Tuesday, July 15, 2014

Piketty (14) Solution

Piketty admits that his proposed solution, a universal tax on capital is unlikely to be adopted. This means that he does not have a workable to his perceived problem.

He assumes that all solutions must be provided by the state. Unless there is an international organisation with the power to overcome national states, any solution that depends on state power is unworkable, because the wealth can motive their wealth from one state to another to avoid taxes.

Piketty sees inequality as an affront to democracy.

Our democratic societies rest on a meritocratic worldview, or at any rate a meritocratic hope, by which I mean a belief in society in which inequality is based on merit an effort than on kinship and rents. This belief and this hope play a very crucial role in modern society, for a simple reason: in a democracy, the professed equality of rights of all citizens contrast sharply with the very real inequality of living conditions, and in order to overcome this contradiction it is vital to make sure that social inequalities from rational and universal principles rather than arbitrary contingencies (422).
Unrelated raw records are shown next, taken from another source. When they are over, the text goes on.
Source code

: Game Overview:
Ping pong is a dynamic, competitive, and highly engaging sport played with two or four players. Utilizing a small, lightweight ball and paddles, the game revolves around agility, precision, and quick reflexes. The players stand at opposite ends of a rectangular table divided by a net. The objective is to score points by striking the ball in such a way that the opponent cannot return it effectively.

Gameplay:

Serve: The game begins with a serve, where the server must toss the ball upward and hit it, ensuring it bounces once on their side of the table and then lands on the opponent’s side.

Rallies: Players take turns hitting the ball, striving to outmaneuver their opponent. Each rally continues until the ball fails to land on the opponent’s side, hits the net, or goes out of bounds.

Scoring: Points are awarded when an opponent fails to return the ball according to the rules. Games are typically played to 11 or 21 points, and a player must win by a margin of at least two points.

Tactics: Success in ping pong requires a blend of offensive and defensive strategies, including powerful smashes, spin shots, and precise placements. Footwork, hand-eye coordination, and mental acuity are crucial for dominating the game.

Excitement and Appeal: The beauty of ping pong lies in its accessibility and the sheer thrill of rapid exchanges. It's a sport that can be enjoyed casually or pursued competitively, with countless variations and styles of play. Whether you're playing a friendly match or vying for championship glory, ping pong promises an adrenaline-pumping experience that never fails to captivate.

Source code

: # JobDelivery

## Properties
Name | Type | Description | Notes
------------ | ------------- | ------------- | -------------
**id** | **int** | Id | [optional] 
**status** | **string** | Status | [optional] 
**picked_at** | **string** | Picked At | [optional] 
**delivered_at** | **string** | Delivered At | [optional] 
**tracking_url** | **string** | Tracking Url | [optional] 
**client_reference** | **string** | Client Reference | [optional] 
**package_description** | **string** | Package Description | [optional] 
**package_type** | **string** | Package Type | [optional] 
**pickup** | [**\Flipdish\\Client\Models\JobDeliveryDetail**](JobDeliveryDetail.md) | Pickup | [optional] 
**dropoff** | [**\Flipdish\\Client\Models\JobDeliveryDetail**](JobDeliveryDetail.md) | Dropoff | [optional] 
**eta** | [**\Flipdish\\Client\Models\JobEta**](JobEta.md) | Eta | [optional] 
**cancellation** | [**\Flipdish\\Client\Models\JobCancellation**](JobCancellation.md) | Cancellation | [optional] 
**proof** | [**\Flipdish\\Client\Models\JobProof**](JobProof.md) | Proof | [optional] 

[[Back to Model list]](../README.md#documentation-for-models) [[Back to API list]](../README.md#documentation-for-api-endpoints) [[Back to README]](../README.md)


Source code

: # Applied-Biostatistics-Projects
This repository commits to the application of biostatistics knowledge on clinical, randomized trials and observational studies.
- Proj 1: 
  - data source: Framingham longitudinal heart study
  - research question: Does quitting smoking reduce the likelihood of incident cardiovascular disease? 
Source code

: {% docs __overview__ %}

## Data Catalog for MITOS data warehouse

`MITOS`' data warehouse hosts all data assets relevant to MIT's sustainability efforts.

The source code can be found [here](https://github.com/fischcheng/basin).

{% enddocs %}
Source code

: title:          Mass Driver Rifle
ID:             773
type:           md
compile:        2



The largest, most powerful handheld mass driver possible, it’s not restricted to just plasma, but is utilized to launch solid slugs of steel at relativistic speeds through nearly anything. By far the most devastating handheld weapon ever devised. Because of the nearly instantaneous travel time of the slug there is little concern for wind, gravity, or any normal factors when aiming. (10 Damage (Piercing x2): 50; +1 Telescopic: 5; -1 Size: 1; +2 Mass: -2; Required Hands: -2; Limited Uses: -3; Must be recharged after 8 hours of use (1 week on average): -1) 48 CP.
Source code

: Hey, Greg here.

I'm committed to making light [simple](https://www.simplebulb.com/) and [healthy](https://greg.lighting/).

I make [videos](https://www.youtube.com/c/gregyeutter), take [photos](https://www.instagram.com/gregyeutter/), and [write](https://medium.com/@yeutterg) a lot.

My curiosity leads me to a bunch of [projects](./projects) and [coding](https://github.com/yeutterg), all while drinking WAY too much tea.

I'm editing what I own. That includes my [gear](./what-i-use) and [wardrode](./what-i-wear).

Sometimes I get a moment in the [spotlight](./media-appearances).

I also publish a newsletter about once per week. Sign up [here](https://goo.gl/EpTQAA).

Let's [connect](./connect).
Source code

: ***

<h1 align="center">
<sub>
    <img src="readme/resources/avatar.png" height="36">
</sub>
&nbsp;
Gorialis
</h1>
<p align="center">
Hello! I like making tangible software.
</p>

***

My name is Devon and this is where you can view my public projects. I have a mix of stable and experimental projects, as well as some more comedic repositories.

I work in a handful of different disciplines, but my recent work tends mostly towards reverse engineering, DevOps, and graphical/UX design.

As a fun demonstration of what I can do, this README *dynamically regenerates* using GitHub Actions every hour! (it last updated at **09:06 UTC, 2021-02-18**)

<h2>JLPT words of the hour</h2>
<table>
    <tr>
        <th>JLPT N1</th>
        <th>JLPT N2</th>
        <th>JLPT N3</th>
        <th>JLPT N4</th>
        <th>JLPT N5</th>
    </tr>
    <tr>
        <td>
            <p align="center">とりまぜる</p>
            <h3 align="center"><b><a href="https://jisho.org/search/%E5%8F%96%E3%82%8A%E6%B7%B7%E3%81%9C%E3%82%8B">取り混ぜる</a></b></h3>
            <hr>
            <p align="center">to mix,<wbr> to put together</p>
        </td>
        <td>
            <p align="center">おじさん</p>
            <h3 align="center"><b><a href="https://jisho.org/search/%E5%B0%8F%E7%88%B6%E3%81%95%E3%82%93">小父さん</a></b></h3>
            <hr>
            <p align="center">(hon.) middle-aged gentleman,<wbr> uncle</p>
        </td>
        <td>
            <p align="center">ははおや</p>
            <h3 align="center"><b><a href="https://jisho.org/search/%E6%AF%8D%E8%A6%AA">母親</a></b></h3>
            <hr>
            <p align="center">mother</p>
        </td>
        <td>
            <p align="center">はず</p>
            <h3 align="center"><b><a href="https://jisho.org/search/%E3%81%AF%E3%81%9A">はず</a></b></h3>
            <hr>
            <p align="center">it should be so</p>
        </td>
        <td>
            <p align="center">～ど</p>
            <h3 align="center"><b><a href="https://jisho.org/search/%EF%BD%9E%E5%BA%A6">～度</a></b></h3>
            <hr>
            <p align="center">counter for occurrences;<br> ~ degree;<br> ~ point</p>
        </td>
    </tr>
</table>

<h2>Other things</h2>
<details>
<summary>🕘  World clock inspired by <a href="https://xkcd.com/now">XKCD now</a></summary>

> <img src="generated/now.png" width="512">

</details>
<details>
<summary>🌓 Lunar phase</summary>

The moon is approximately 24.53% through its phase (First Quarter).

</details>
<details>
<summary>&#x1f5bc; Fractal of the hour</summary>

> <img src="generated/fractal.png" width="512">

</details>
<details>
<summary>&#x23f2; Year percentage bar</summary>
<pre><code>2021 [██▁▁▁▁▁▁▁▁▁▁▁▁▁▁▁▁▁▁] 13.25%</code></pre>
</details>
Today the rents produced by an asset are nothing other than the income on capital, whether in the form of rent, interest, dividends, profits, royalties, or any other legal category of revenue, provided that such income is simply remuneration for ownership of the asset , independent of any labour.(422)
There is something astonishing about the notion that capital yields rent, or income that the owner of capital obtains without working. There is something in this nation that is an affront commons sense that has in fact perturbed any number of civilisation, which have responded various ways, not always benign (423).
In my view, democracy is not the solution. It can make it possible for the majority to appropriate the wealth of a minority. But in the process it will destroy capital, and in the long run that will destroy wealth.